We extract the following particulars concerning Miss Davenport from “A Portrait Gallery” of the leading actors and actresses of America, published by Richard R. Fox, of New York :–
[A]mong the actresses in the English company which has supported Mrs [Anna Cora] Mowatt in connection with [E. L. Davenport] was Miss Fanny Vining, whom the American actor married soon after he resolved to remain abroad. The first result of the union was a girl, born in 1850, in London, and christened Fanny, after her mother. The earliest lessons of Fanny Davenport were of the stage and its literature. Her father returned to America in 1854, and achieved a popularity and fame few American actors have ever excelled. His wife’s artistic reputation was scarcely inferior to his own. The girl, brought up in such an atmosphere of histrionism, could not but have imbibed its influence, and it was a matter of course that she should make the stage her profession. She made her debut at the Howard Athenæum in Boston, then managed by Jacob Barrow, as the child in Metamora, and thenceforth figured from time to time in children’s roles, at that or other theatres where her parents were engaged. She enjoyed a meager experience as a child at Burton’s Chamber-street Theatre during the period when E. L. Davenport and Harry Watkins were no more successful in managing it jointly than others had been before them.
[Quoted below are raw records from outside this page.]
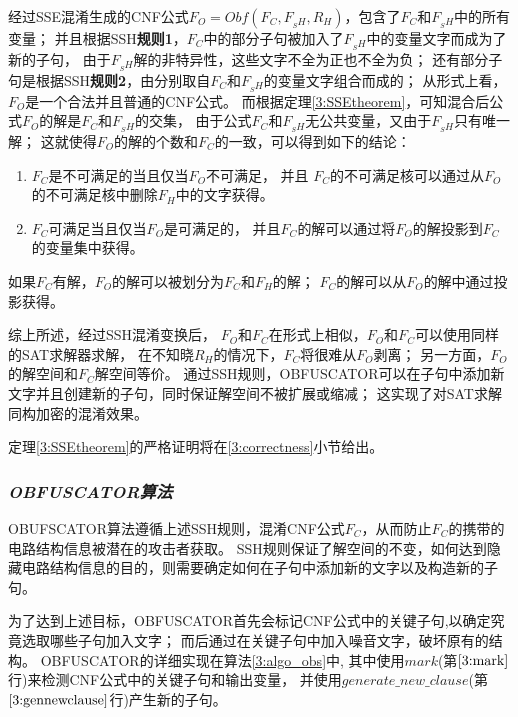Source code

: 经过SSE混淆生成的CNF公式$F_O=Obf(F_C,F_{_SH},R_H)$，包含了$F_C$和$F_{_SH}$中的所有变量；
并且根据SSH\textbf{规则1}，$F_C$中的部分子句被加入了$F_{_SH}$中的变量文字而成为了新的子句，
由于$F_{_SH}$解的非特异性，这些文字不全为正也不全为负；
还有部分子句是根据SSH\textbf{规则2}，由分别取自$F_C$和$F_{_SH}$的变量文字组合而成的；
从形式上看，$F_O$是一个合法并且普通的CNF公式。
而根据定理\ref{3:SSEtheorem}，可知混合后公式$F_O$的解是$F_C$和$F_{_SH}$的交集，
由于公式$F_C$和$F_{_SH}$无公共变量，又由于$F_{_SH}$只有唯一解；
这就使得$F_O$的解的个数和$F_C$的一致，可以得到如下的结论：

%
%
\begin{enumerate}
 \item $F_C$是不可满足的当且仅当$F_O$不可满足，
 并且 $F_C$的不可满足核可以通过从$F_O$的不可满足核中删除$F_H$中的文字获得。
 \item $F_C$可满足当且仅当$F_O$是可满足的，
 并且$F_C$的解可以通过将$F_O$的解投影到$F_C$的变量集中获得。
\end{enumerate}

如果$F_C$有解，$F_O$的解可以被划分为$F_C$和$F_H$的解；
$F_C$的解可以从$F_O$的解中通过投影获得。

综上所述，经过SSH混淆变换后，
$F_O$和$F_C$在形式上相似，$F_O$和$F_C$可以使用同样的SAT求解器求解，
在不知晓$R_H$的情况下，$F_C$将很难从$F_O$剥离；
另一方面，$F_O$的解空间和$F_C$解空间等价。
通过SSH规则，OBFUSCATOR可以在子句中添加新文字并且创建新的子句，同时保证解空间不被扩展或缩减；
这实现了对SAT求解同构加密的混淆效果。

定理\ref{3:SSEtheorem}的严格证明将在\ref{3:correctness}小节给出。
\subsubsection{\textsl{OBFUSCATOR算法}}

OBUFSCATOR算法遵循上述SSH规则，混淆CNF公式$F_C$，从而防止$F_C$的携带的电路结构信息被潜在的攻击者获取。
SSH规则保证了解空间的不变，如何达到隐藏电路结构信息的目的，则需要确定如何在子句中添加新的文字以及构造新的子句。

为了达到上述目标，OBFUSCATOR首先会标记CNF公式中的关键子句,以确定究竟选取哪些子句加入文字；
而后通过在关键子句中加入噪音文字，破坏原有的结构。
OBFUSCATOR的详细实现在算法\ref{3:algo_obs}中,
其中使用$mark$(第$\ref{3:mark}$行)来检测CNF公式中的关键子句和输出变量，
并使用$generate\_new\_clause$(第$\ref{3:gennewclause}$行)产生新的子句。

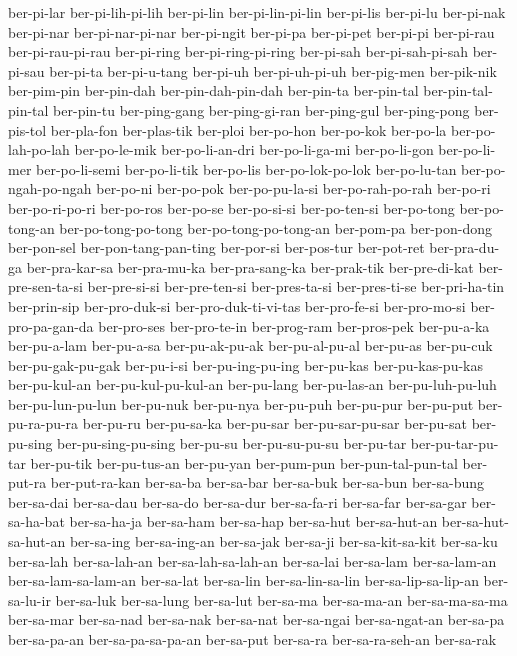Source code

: {ber-pi-lar ber-pi-lih-pi-lih ber-pi-lin ber-pi-lin-pi-lin ber-pi-lis
ber-pi-lu ber-pi-nak ber-pi-nar ber-pi-nar-pi-nar ber-pi-ngit ber-pi-pa
ber-pi-pet ber-pi-pi ber-pi-rau ber-pi-rau-pi-rau ber-pi-ring
ber-pi-ring-pi-ring ber-pi-sah ber-pi-sah-pi-sah ber-pi-sau ber-pi-ta
ber-pi-u-tang ber-pi-uh ber-pi-uh-pi-uh ber-pig-men ber-pik-nik
ber-pim-pin ber-pin-dah ber-pin-dah-pin-dah ber-pin-ta ber-pin-tal
ber-pin-tal-pin-tal ber-pin-tu ber-ping-gang ber-ping-gi-ran ber-ping-gul
ber-ping-pong ber-pis-tol ber-pla-fon ber-plas-tik ber-ploi ber-po-hon
ber-po-kok ber-po-la ber-po-lah-po-lah ber-po-le-mik ber-po-li-an-dri
ber-po-li-ga-mi ber-po-li-gon ber-po-li-mer ber-po-li-semi ber-po-li-tik
ber-po-lis ber-po-lok-po-lok ber-po-lu-tan ber-po-ngah-po-ngah ber-po-ni
ber-po-pok ber-po-pu-la-si ber-po-rah-po-rah ber-po-ri ber-po-ri-po-ri
ber-po-ros ber-po-se ber-po-si-si ber-po-ten-si ber-po-tong ber-po-tong-an
ber-po-tong-po-tong ber-po-tong-po-tong-an ber-pom-pa ber-pon-dong
ber-pon-sel ber-pon-tang-pan-ting ber-por-si ber-pos-tur ber-pot-ret
ber-pra-du-ga ber-pra-kar-sa ber-pra-mu-ka ber-pra-sang-ka ber-prak-tik
ber-pre-di-kat ber-pre-sen-ta-si ber-pre-si-si ber-pre-ten-si
ber-pres-ta-si ber-pres-ti-se ber-pri-ha-tin ber-prin-sip ber-pro-duk-si
ber-pro-duk-ti-vi-tas ber-pro-fe-si ber-pro-mo-si ber-pro-pa-gan-da
ber-pro-ses ber-pro-te-in ber-prog-ram ber-pros-pek ber-pu-a-ka
ber-pu-a-lam ber-pu-a-sa ber-pu-ak-pu-ak ber-pu-al-pu-al ber-pu-as
ber-pu-cuk ber-pu-gak-pu-gak ber-pu-i-si ber-pu-ing-pu-ing ber-pu-kas
ber-pu-kas-pu-kas ber-pu-kul-an ber-pu-kul-pu-kul-an ber-pu-lang
ber-pu-las-an ber-pu-luh-pu-luh ber-pu-lun-pu-lun ber-pu-nuk ber-pu-nya
ber-pu-puh ber-pu-pur ber-pu-put ber-pu-ra-pu-ra ber-pu-ru ber-pu-sa-ka
ber-pu-sar ber-pu-sar-pu-sar ber-pu-sat ber-pu-sing ber-pu-sing-pu-sing
ber-pu-su ber-pu-su-pu-su ber-pu-tar ber-pu-tar-pu-tar ber-pu-tik
ber-pu-tus-an ber-pu-yan ber-pum-pun ber-pun-tal-pun-tal ber-put-ra
ber-put-ra-kan ber-sa-ba ber-sa-bar ber-sa-buk ber-sa-bun ber-sa-bung
ber-sa-dai ber-sa-dau ber-sa-do ber-sa-dur ber-sa-fa-ri ber-sa-far
ber-sa-gar ber-sa-ha-bat ber-sa-ha-ja ber-sa-ham ber-sa-hap ber-sa-hut
ber-sa-hut-an ber-sa-hut-sa-hut-an ber-sa-ing ber-sa-ing-an ber-sa-jak
ber-sa-ji ber-sa-kit-sa-kit ber-sa-ku ber-sa-lah ber-sa-lah-an
ber-sa-lah-sa-lah-an ber-sa-lai ber-sa-lam ber-sa-lam-an
ber-sa-lam-sa-lam-an ber-sa-lat ber-sa-lin ber-sa-lin-sa-lin
ber-sa-lip-sa-lip-an ber-sa-lu-ir ber-sa-luk ber-sa-lung ber-sa-lut
ber-sa-ma ber-sa-ma-an ber-sa-ma-sa-ma ber-sa-mar ber-sa-nad ber-sa-nak
ber-sa-nat ber-sa-ngai ber-sa-ngat-an ber-sa-pa ber-sa-pa-an
ber-sa-pa-sa-pa-an ber-sa-put ber-sa-ra ber-sa-ra-seh-an ber-sa-rak
}
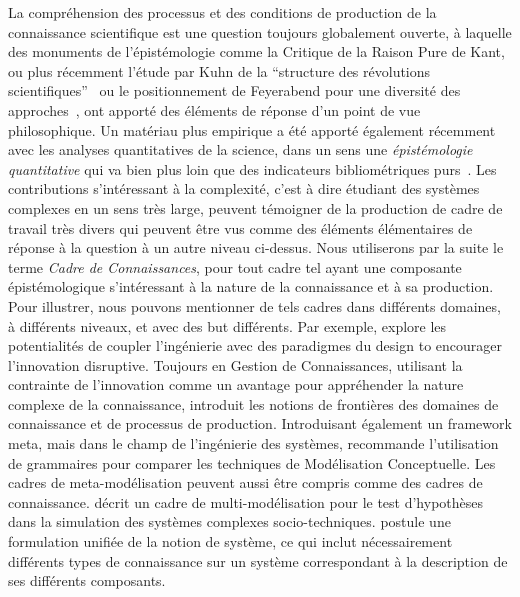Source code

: {La compréhension des processus et des conditions de production de la connaissance scientifique est une question toujours globalement ouverte, à laquelle des monuments de l'épistémologie comme la Critique de la Raison Pure de Kant, ou plus récemment l'étude par Kuhn de la ``structure des révolutions scientifiques''~\cite{kuhn1970structure} ou le positionnement de Feyerabend pour une diversité des approches~\cite{feyerabend1993against}, ont apporté des éléments de réponse d'un point de vue philosophique. Un matériau plus empirique a été apporté également récemment avec les analyses quantitatives de la science, dans un sens une \emph{épistémologie quantitative} qui va bien plus loin que des indicateurs bibliométriques purs~\cite{cronin2014beyond}. Les contributions s'intéressant à la complexité, c'est à dire étudiant des systèmes complexes en un sens très large, peuvent témoigner de la production de cadre de travail très divers qui peuvent être vus comme des éléments élémentaires de réponse à la question à un autre niveau ci-dessus. Nous utiliserons par la suite le terme \emph{Cadre de Connaissances}, pour tout cadre tel ayant une composante épistémologique s'intéressant à la nature de la connaissance et à sa production. Pour illustrer, nous pouvons mentionner de tels cadres dans différents domaines, à différents niveaux, et avec des but différents. Par exemple, \cite{durantin2017disruptive} explore les potentialités de coupler l'ingénierie avec des paradigmes du design to encourager l'innovation disruptive. Toujours en Gestion de Connaissances, utilisant la contrainte de l'innovation comme un avantage pour appréhender la nature complexe de la connaissance, \cite{carlile2004transferring} introduit les notions de frontières des domaines de connaissance et de processus de production. Introduisant également un framework meta, mais dans le champ de l'ingénierie des systèmes, \cite{gemino2004framework} recommande l'utilisation de grammaires pour comparer les techniques de Modélisation Conceptuelle. Les cadres de meta-modélisation peuvent aussi être compris comme des cadres de connaissance. \cite{cottineau2015modular} décrit un cadre de multi-modélisation pour le test d'hypothèses dans la simulation des systèmes complexes socio-techniques. \cite{golden2012modeling} postule une formulation unifiée de la notion de système, ce qui inclut nécessairement différents types de connaissance sur un système correspondant à la description de ses différents composants.
}
 
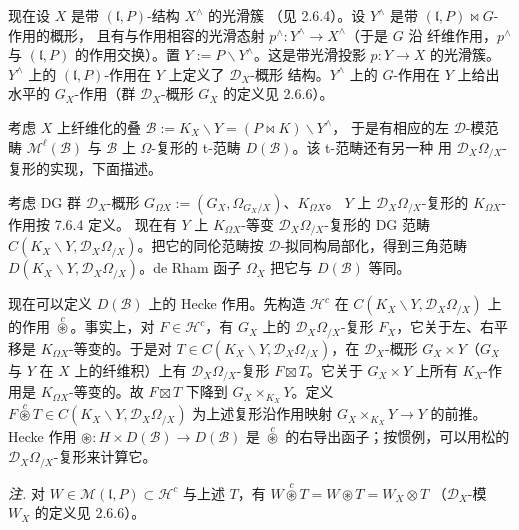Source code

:  现在设 $X$ 是带 $(\mathfrak{l},P)$-结构 $X^{\wedge}$ 的光滑簇
（见 2.6.4）。设 $Y^{\wedge}$ 是带 $(\mathfrak{l},P)\bowtie G$-作用的概形，
且有与作用相容的光滑态射 $p^{\wedge}:Y^{\wedge}\to X^{\wedge}$（于是 $G$ 沿
纤维作用，$p^{\wedge}$ 与 $(\mathfrak{l},P)$ 的作用交换）。置
$Y:=P\backslash Y^{\wedge}$。这是带光滑投影 $p:Y\to X$ 的光滑簇。
$Y^{\wedge}$ 上的 $(\mathfrak{l},P)$-作用在 $Y$ 上定义了 $\mathcal{D}_{X}$-概形
结构。$Y^{\wedge}$ 上的 $G$-作用在 $Y$ 上给出水平的 $G_{X}$-作用（群
$\mathcal{D}_{X}$-概形 $G_{X}$ 的定义见 2.6.6）。


考虑 $X$ 上纤维化的叠 $\mathcal{B}:=K_{X}\backslash Y=(P\bowtie K)\backslash Y^{\wedge}$，
于是有相应的左 $\mathcal{D}$-模范畴 $\mathcal{M}^{\ell}(\mathcal{B})$ 与
$\mathcal{B}$ 上 $\Omega$-复形的 t-范畴 $D(\mathcal{B})$。该 t-范畴还有另一种
用 $\mathcal{D}_{X}\Omega_{/X}$-复形的实现，下面描述。

考虑 DG 群 $\mathcal{D}_{X}$-概形
$G_{\Omega X}:=(G_{X},\Omega_{G_{X}/X})$、$K_{\Omega X}$。
$Y$ 上 $\mathcal{D}_{X}\Omega_{/X}$-复形的 $K_{\Omega X}$-作用按 7.6.4 定义。
现在有 $Y$ 上 $K_{\Omega X}$-等变 $\mathcal{D}_{X}\Omega_{/X}$-复形的 DG 范畴
$C(K_{X}\backslash Y,\mathcal{D}_{X}\Omega_{/X})$。把它的同伦范畴按
$\mathcal{D}$-拟同构局部化，得到三角范畴
$D(K_{X}\backslash Y,\mathcal{D}_{X}\Omega_{/X})$。de Rham 函子 $\Omega_{X}$
把它与 $D(\mathcal{B})$ 等同。

现在可以定义 $D(\mathcal{B})$ 上的 Hecke 作用。先构造 $\mathcal{H}^{c}$ 在
$C(K_{X}\backslash Y,\mathcal{D}_{X}\Omega_{/X})$ 上的作用
$\overset{c}{\circledast}$。事实上，对 $F\in\mathcal{H}^{c}$，有 $G_{X}$ 上的
$\mathcal{D}_{X}\Omega_{/X}$-复形 $F_{X}$，它关于左、右平移是
$K_{\Omega X}$-等变的。于是对
$T\in C(K_{X}\backslash Y,\mathcal{D}_{X}\Omega_{/X})$，在 $\mathcal{D}_{X}$-概形
$G_{X}\times Y$（$G_{X}$ 与 $Y$ 在 $X$ 上的纤维积）上有
$\mathcal{D}_{X}\Omega_{/X}$-复形 $F\boxtimes T$。它关于 $G_{X}\times Y$ 上所有
$K_{X}$-作用是 $K_{\Omega X}$-等变的。故 $F\boxtimes T$ 下降到
$G_{X}\times_{K_{X}}Y$。定义
$F\overset{c}{\circledast}T\in C(K_{X}\backslash Y,\mathcal{D}_{X}\Omega_{/X})$
为上述复形沿作用映射 $G_{X}\times_{K_{X}}Y\to Y$ 的前推。Hecke 作用
$\circledast:H\times D(\mathcal{B})\longrightarrow D(\mathcal{B})$ 是
$\overset{c}{\circledast}$ 的右导出函子；按惯例，可以用松的
$\mathcal{D}_{X}\Omega_{/X}$-复形来计算它。

\emph{注.} 对 $W\in\mathcal{M}(\mathfrak{l},P)\subset\mathcal{H}^{c}$ 与上述
$T$，有 $W\overset{c}{\circledast}T=W\circledast{}T=W_{X}\otimes T$
（$\mathcal{D}_{X}$-模 $W_{X}$ 的定义见 2.6.6）。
They christened it ‘The American Theatre,’ and opening it on February 23d, 1857, baptized it with ‘The Star-spangled banner,’ in the chanting of which Mr and Mrs Davenport, their eldest daughter, and the rest of the company took part. Thus, as a feeble vocalist, ‘Miss Fanny,’ as she was termed in the bills, made her metropolitan debut. Before the brief season closed, she played a small speaking part or two, but her real metropolitan debut was not made until February, 14th, 1862, when she appeared as the King of Spain in Faint Heart Never Won Fair Lady, at Niblo’s Garden, New York. Her subsequent appearances at various playhouses were received with favour, and her professional position improved steadily until she secured an engagement under Augustin Daly at the old Fifth Avenue, New York. It was in the fall of 1860 she graduated from soubrette at the Arch-street Theatre, Philadelphia, to the crowning height of Lady Gay Spanker at the Fifth Avenue Theatre six weeks after that house had come under the aegis of Augustin Daly, with her courtly father as Sir Harcourt.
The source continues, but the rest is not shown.